How does GOV.UK search work at the moment? Week 0

The search functionality on GOV.UK is built using an open source search engine, Elasticsearch.

In this post I’ll explain how GOV.UK search uses elasticsearch to generate search results, and some of the problems with it.

Indexing

Whenever a new document is published, it automatically gets added to a search index. When you index a document, elasticsearch analyses the document’s text, which involves lowercasing, stripping out diacretics, breaking it into tokens, stemming words, substituting synonyms etc.

We do this for the main text of the page, indexable_content plus other document fields like the title and description.

Querying

When you type in a search term, we run an elasticsearch query to retrieve matching documents and rank them in a particular order.

Elasticsearch uses the TF-IDF algorithm to match the tokens in the user’s search term with the tokens stored in the search index, and retrieve a set of documents. It gives each one a score. The higher the score, the higher up a document will appear in the results.

Because we store multiple fields for each document, our elasticsearch query actually involves multiple subqueries, and we define boosts to “shape” the score given by TF-IDF.

The code that generates this query looks something like this:

popularity_boost.wrap(
 format_boost.wrap(
   {
     bool: {
       should: [
         core_query.match_phrase("title"),
         core_query.match_phrase("acronym"),
         core_query.match_phrase("description"),
         core_query.match_phrase("indexable_content"),
         core_query.match_all_terms(%w(title acronym description indexable_content)),
         core_query.match_any_terms(%w(title acronym description indexable_content)),
         core_query.minimum_should_match("all_searchable_text")
       ],
     }
   }
 )
)

Essentially there are 9 features, which are combined to produce the ultimate score of a document.

format_boost is an example of one we changed recently. The “format” of a document is decided at publish time and there are 67 of them. We use the format to promote certain kinds of content.

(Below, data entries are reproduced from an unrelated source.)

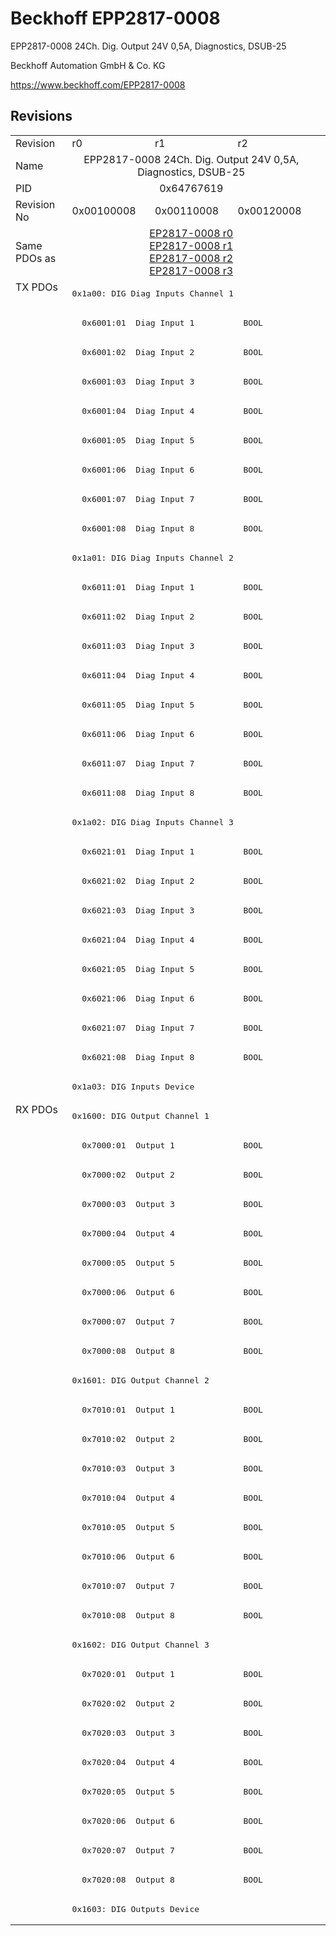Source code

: # Beckhoff EPP2817-0008

EPP2817-0008 24Ch. Dig. Output 24V 0,5A, Diagnostics, DSUB-25

Beckhoff Automation GmbH & Co. KG

https://www.beckhoff.com/EPP2817-0008

## Revisions
<table>
<tr >
<td>Revision</td>
<td>r0</td>
<td>r1</td>
<td>r2</td>
</tr>
<tr >
<td>Name</td>
<td colspan=3 align="center">EPP2817-0008 24Ch. Dig. Output 24V 0,5A, Diagnostics, DSUB-25</td>
</tr>
<tr >
<td>PID</td>
<td colspan=3 align="center">0x64767619</td>
</tr>
<tr >
<td>Revision No</td>
<td>0x00100008</td>
<td>0x00110008</td>
<td>0x00120008</td>
</tr>
<tr >
<td>Same PDOs as</td>
<td colspan=3 align="center"><a href="EP2817-0008">EP2817-0008 r0</a><br/><a href="EP2817-0008">EP2817-0008 r1</a><br/><a href="EP2817-0008">EP2817-0008 r2</a><br/><a href="EP2817-0008">EP2817-0008 r3</a></td>
</tr>
<tr class="txpdo pdosection">
<td rowspan=28 valign=top>TX PDOs</td>
<td colspan=3 align="left"><pre>0x1a00: DIG Diag Inputs Channel 1</pre></td>
<td></td>
</tr>
<tr class="txpdo">
<td colspan=3 align="left"><pre>  0x6001:01  Diag Input 1          BOOL</pre></td>
</tr>
<tr class="txpdo">
<td colspan=3 align="left"><pre>  0x6001:02  Diag Input 2          BOOL</pre></td>
</tr>
<tr class="txpdo">
<td colspan=3 align="left"><pre>  0x6001:03  Diag Input 3          BOOL</pre></td>
</tr>
<tr class="txpdo">
<td colspan=3 align="left"><pre>  0x6001:04  Diag Input 4          BOOL</pre></td>
</tr>
<tr class="txpdo">
<td colspan=3 align="left"><pre>  0x6001:05  Diag Input 5          BOOL</pre></td>
</tr>
<tr class="txpdo">
<td colspan=3 align="left"><pre>  0x6001:06  Diag Input 6          BOOL</pre></td>
</tr>
<tr class="txpdo">
<td colspan=3 align="left"><pre>  0x6001:07  Diag Input 7          BOOL</pre></td>
</tr>
<tr class="txpdo">
<td colspan=3 align="left"><pre>  0x6001:08  Diag Input 8          BOOL</pre></td>
</tr>
<tr class="txpdo pdosection">
<td colspan=3 align="left"><pre>0x1a01: DIG Diag Inputs Channel 2</pre></td>
</tr>
<tr class="txpdo">
<td colspan=3 align="left"><pre>  0x6011:01  Diag Input 1          BOOL</pre></td>
</tr>
<tr class="txpdo">
<td colspan=3 align="left"><pre>  0x6011:02  Diag Input 2          BOOL</pre></td>
</tr>
<tr class="txpdo">
<td colspan=3 align="left"><pre>  0x6011:03  Diag Input 3          BOOL</pre></td>
</tr>
<tr class="txpdo">
<td colspan=3 align="left"><pre>  0x6011:04  Diag Input 4          BOOL</pre></td>
</tr>
<tr class="txpdo">
<td colspan=3 align="left"><pre>  0x6011:05  Diag Input 5          BOOL</pre></td>
</tr>
<tr class="txpdo">
<td colspan=3 align="left"><pre>  0x6011:06  Diag Input 6          BOOL</pre></td>
</tr>
<tr class="txpdo">
<td colspan=3 align="left"><pre>  0x6011:07  Diag Input 7          BOOL</pre></td>
</tr>
<tr class="txpdo">
<td colspan=3 align="left"><pre>  0x6011:08  Diag Input 8          BOOL</pre></td>
</tr>
<tr class="txpdo pdosection">
<td colspan=3 align="left"><pre>0x1a02: DIG Diag Inputs Channel 3</pre></td>
</tr>
<tr class="txpdo">
<td colspan=3 align="left"><pre>  0x6021:01  Diag Input 1          BOOL</pre></td>
</tr>
<tr class="txpdo">
<td colspan=3 align="left"><pre>  0x6021:02  Diag Input 2          BOOL</pre></td>
</tr>
<tr class="txpdo">
<td colspan=3 align="left"><pre>  0x6021:03  Diag Input 3          BOOL</pre></td>
</tr>
<tr class="txpdo">
<td colspan=3 align="left"><pre>  0x6021:04  Diag Input 4          BOOL</pre></td>
</tr>
<tr class="txpdo">
<td colspan=3 align="left"><pre>  0x6021:05  Diag Input 5          BOOL</pre></td>
</tr>
<tr class="txpdo">
<td colspan=3 align="left"><pre>  0x6021:06  Diag Input 6          BOOL</pre></td>
</tr>
<tr class="txpdo">
<td colspan=3 align="left"><pre>  0x6021:07  Diag Input 7          BOOL</pre></td>
</tr>
<tr class="txpdo">
<td colspan=3 align="left"><pre>  0x6021:08  Diag Input 8          BOOL</pre></td>
</tr>
<tr class="txpdo pdosection">
<td colspan=3 align="left"><pre>0x1a03: DIG Inputs Device</pre></td>
</tr>
<tr class="rxpdo pdosection">
<td rowspan=28 valign=top>RX PDOs</td>
<td colspan=3 align="left"><pre>0x1600: DIG Output Channel 1</pre></td>
<td></td>
</tr>
<tr class="rxpdo">
<td colspan=3 align="left"><pre>  0x7000:01  Output 1              BOOL</pre></td>
</tr>
<tr class="rxpdo">
<td colspan=3 align="left"><pre>  0x7000:02  Output 2              BOOL</pre></td>
</tr>
<tr class="rxpdo">
<td colspan=3 align="left"><pre>  0x7000:03  Output 3              BOOL</pre></td>
</tr>
<tr class="rxpdo">
<td colspan=3 align="left"><pre>  0x7000:04  Output 4              BOOL</pre></td>
</tr>
<tr class="rxpdo">
<td colspan=3 align="left"><pre>  0x7000:05  Output 5              BOOL</pre></td>
</tr>
<tr class="rxpdo">
<td colspan=3 align="left"><pre>  0x7000:06  Output 6              BOOL</pre></td>
</tr>
<tr class="rxpdo">
<td colspan=3 align="left"><pre>  0x7000:07  Output 7              BOOL</pre></td>
</tr>
<tr class="rxpdo">
<td colspan=3 align="left"><pre>  0x7000:08  Output 8              BOOL</pre></td>
</tr>
<tr class="rxpdo pdosection">
<td colspan=3 align="left"><pre>0x1601: DIG Output Channel 2</pre></td>
</tr>
<tr class="rxpdo">
<td colspan=3 align="left"><pre>  0x7010:01  Output 1              BOOL</pre></td>
</tr>
<tr class="rxpdo">
<td colspan=3 align="left"><pre>  0x7010:02  Output 2              BOOL</pre></td>
</tr>
<tr class="rxpdo">
<td colspan=3 align="left"><pre>  0x7010:03  Output 3              BOOL</pre></td>
</tr>
<tr class="rxpdo">
<td colspan=3 align="left"><pre>  0x7010:04  Output 4              BOOL</pre></td>
</tr>
<tr class="rxpdo">
<td colspan=3 align="left"><pre>  0x7010:05  Output 5              BOOL</pre></td>
</tr>
<tr class="rxpdo">
<td colspan=3 align="left"><pre>  0x7010:06  Output 6              BOOL</pre></td>
</tr>
<tr class="rxpdo">
<td colspan=3 align="left"><pre>  0x7010:07  Output 7              BOOL</pre></td>
</tr>
<tr class="rxpdo">
<td colspan=3 align="left"><pre>  0x7010:08  Output 8              BOOL</pre></td>
</tr>
<tr class="rxpdo pdosection">
<td colspan=3 align="left"><pre>0x1602: DIG Output Channel 3</pre></td>
</tr>
<tr class="rxpdo">
<td colspan=3 align="left"><pre>  0x7020:01  Output 1              BOOL</pre></td>
</tr>
<tr class="rxpdo">
<td colspan=3 align="left"><pre>  0x7020:02  Output 2              BOOL</pre></td>
</tr>
<tr class="rxpdo">
<td colspan=3 align="left"><pre>  0x7020:03  Output 3              BOOL</pre></td>
</tr>
<tr class="rxpdo">
<td colspan=3 align="left"><pre>  0x7020:04  Output 4              BOOL</pre></td>
</tr>
<tr class="rxpdo">
<td colspan=3 align="left"><pre>  0x7020:05  Output 5              BOOL</pre></td>
</tr>
<tr class="rxpdo">
<td colspan=3 align="left"><pre>  0x7020:06  Output 6              BOOL</pre></td>
</tr>
<tr class="rxpdo">
<td colspan=3 align="left"><pre>  0x7020:07  Output 7              BOOL</pre></td>
</tr>
<tr class="rxpdo">
<td colspan=3 align="left"><pre>  0x7020:08  Output 8              BOOL</pre></td>
</tr>
<tr class="rxpdo pdosection">
<td colspan=3 align="left"><pre>0x1603: DIG Outputs Device</pre></td>
</tr>
</table>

A subset of the formats are considered “news-y”, and for these the boost depends on how recently the document was published (view score as a function of document age on Wolfram Alpha)

Limitations of this code

We should be able to make this code work a lot better than it actually does. It bakes in a lot of shaky assumptions about what makes documents relevant to people, and the results are sensitive to small changes in the phrasing of the query.

Unfortunately, it’s also really hard to change this (or start over) without making it worse. The feedback cycle for new changes is really slow, because we typically have to deploy to production before we can really measure whether we’re making things better or worse.

We capture a lot of information about user behaviour through Google Analytics. We know what results users tend to click on, and we can use that to guess at what results should be ranked higher or lower than they actually are. But we don’t yet have the infrastructure to use this data to drive product improvement.

Meanwhile, the open source software available for building search systems is getting better and better. There is now a Learning to rank plugin for Elasticsearch that lets you use machine learning to optimise the ranking of search results as a secondary step after fetching the most likely matches.

This is really promising, but it’s even more reliant on data and data infrastructure.